Intermolecular Forces between Proteins and Polymer Films with Relevance to Filtration

Abstract

In order to understand the effects of protein fouling during ultrafiltration of biological fluids, we have investigated the molecular interactions between a thin polysulfone film and hen egg lysozyme with the surface forces apparatus (SFA). The normalized forces between the adsorbed protein layers and polymer films were measured below, at and above the pI of lysozyme, and compared with four different permeation fluxes obtained from ultrafiltration experiments. The intermolecular forces between two protein layers were also measured at the different pH values. Adsorption kinetics of lysozyme onto mica were also obtained. Buffer and lysozyme solutions at similar pH values and concentrations were filtered with 6 kD polysulfone membranes to obtain flux decline and hence fouling measurements.
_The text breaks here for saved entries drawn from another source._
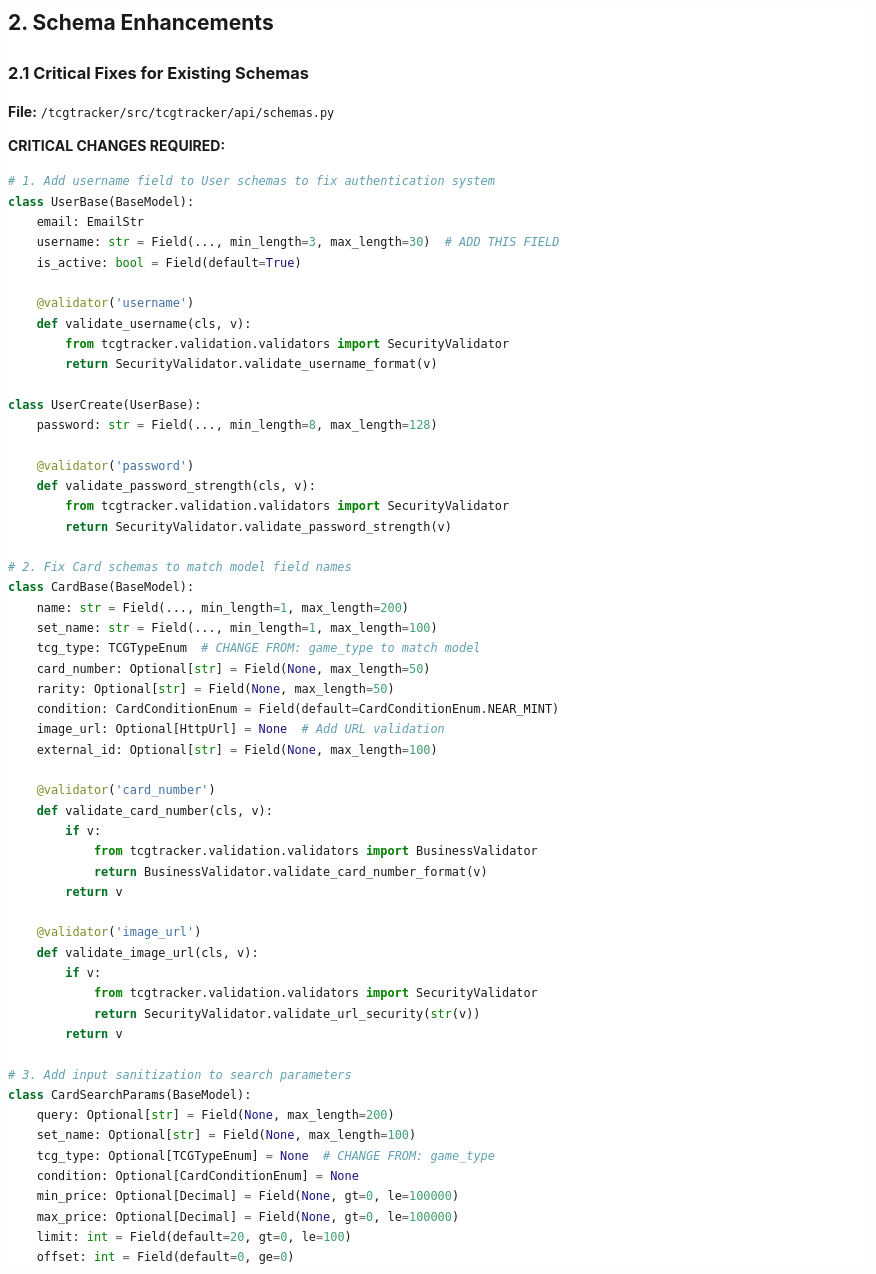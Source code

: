 
## 2. Schema Enhancements

### 2.1 Critical Fixes for Existing Schemas

**File:** `/tcgtracker/src/tcgtracker/api/schemas.py`

**CRITICAL CHANGES REQUIRED:**

```python
# 1. Add username field to User schemas to fix authentication system
class UserBase(BaseModel):
    email: EmailStr
    username: str = Field(..., min_length=3, max_length=30)  # ADD THIS FIELD
    is_active: bool = Field(default=True)

    @validator('username')
    def validate_username(cls, v):
        from tcgtracker.validation.validators import SecurityValidator
        return SecurityValidator.validate_username_format(v)

class UserCreate(UserBase):
    password: str = Field(..., min_length=8, max_length=128)
    
    @validator('password')
    def validate_password_strength(cls, v):
        from tcgtracker.validation.validators import SecurityValidator
        return SecurityValidator.validate_password_strength(v)

# 2. Fix Card schemas to match model field names
class CardBase(BaseModel):
    name: str = Field(..., min_length=1, max_length=200)
    set_name: str = Field(..., min_length=1, max_length=100)
    tcg_type: TCGTypeEnum  # CHANGE FROM: game_type to match model
    card_number: Optional[str] = Field(None, max_length=50)
    rarity: Optional[str] = Field(None, max_length=50)
    condition: CardConditionEnum = Field(default=CardConditionEnum.NEAR_MINT)
    image_url: Optional[HttpUrl] = None  # Add URL validation
    external_id: Optional[str] = Field(None, max_length=100)
    
    @validator('card_number')
    def validate_card_number(cls, v):
        if v:
            from tcgtracker.validation.validators import BusinessValidator
            return BusinessValidator.validate_card_number_format(v)
        return v
    
    @validator('image_url')
    def validate_image_url(cls, v):
        if v:
            from tcgtracker.validation.validators import SecurityValidator
            return SecurityValidator.validate_url_security(str(v))
        return v

# 3. Add input sanitization to search parameters
class CardSearchParams(BaseModel):
    query: Optional[str] = Field(None, max_length=200)
    set_name: Optional[str] = Field(None, max_length=100)
    tcg_type: Optional[TCGTypeEnum] = None  # CHANGE FROM: game_type
    condition: Optional[CardConditionEnum] = None
    min_price: Optional[Decimal] = Field(None, gt=0, le=100000)
    max_price: Optional[Decimal] = Field(None, gt=0, le=100000)
    limit: int = Field(default=20, gt=0, le=100)
    offset: int = Field(default=0, ge=0)
```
Hydrophobic membranes, such as polysulfone, exhibit extremely long-range attractive interactions (on the order of 1500−2000 Å) with proteins such as lysozyme. Even in the presence of electrostatic repulsion at pH values above the isoelectric point of lysozyme (when both lysozyme and polysulfone were negatively charged), a long-range attractive interaction of around 210 μN/m was observed. Such interactions were absent with measurements between adsorbed lysozyme−lysozyme layers. From these measurements, simple linear correlations were found relating the normalized forces to the fluxes from the ultrafiltration experiments. With respect to fouling, protein−protein and protein−polymer interactions are about equally important during ultrafiltration. This suggests that both the surface chemistry of the membrane and the solution conditions could be chosen to minimize fouling for specific protein solutions. Hence, as a result of this study, fouling of polysulfone membranes with lysozyme solutions can be reduced if (i) filtration is conducted at pH values above the pI of lysozyme (approximately 10.8) and (ii) the membranes are modified such that the long-range attractive interactions are reduced. These results support those from previous phenomenological studies on membrane filtration of protein solutions and are the first evidence relating intermolecular force interactions with macroscopic events in membrane fouling.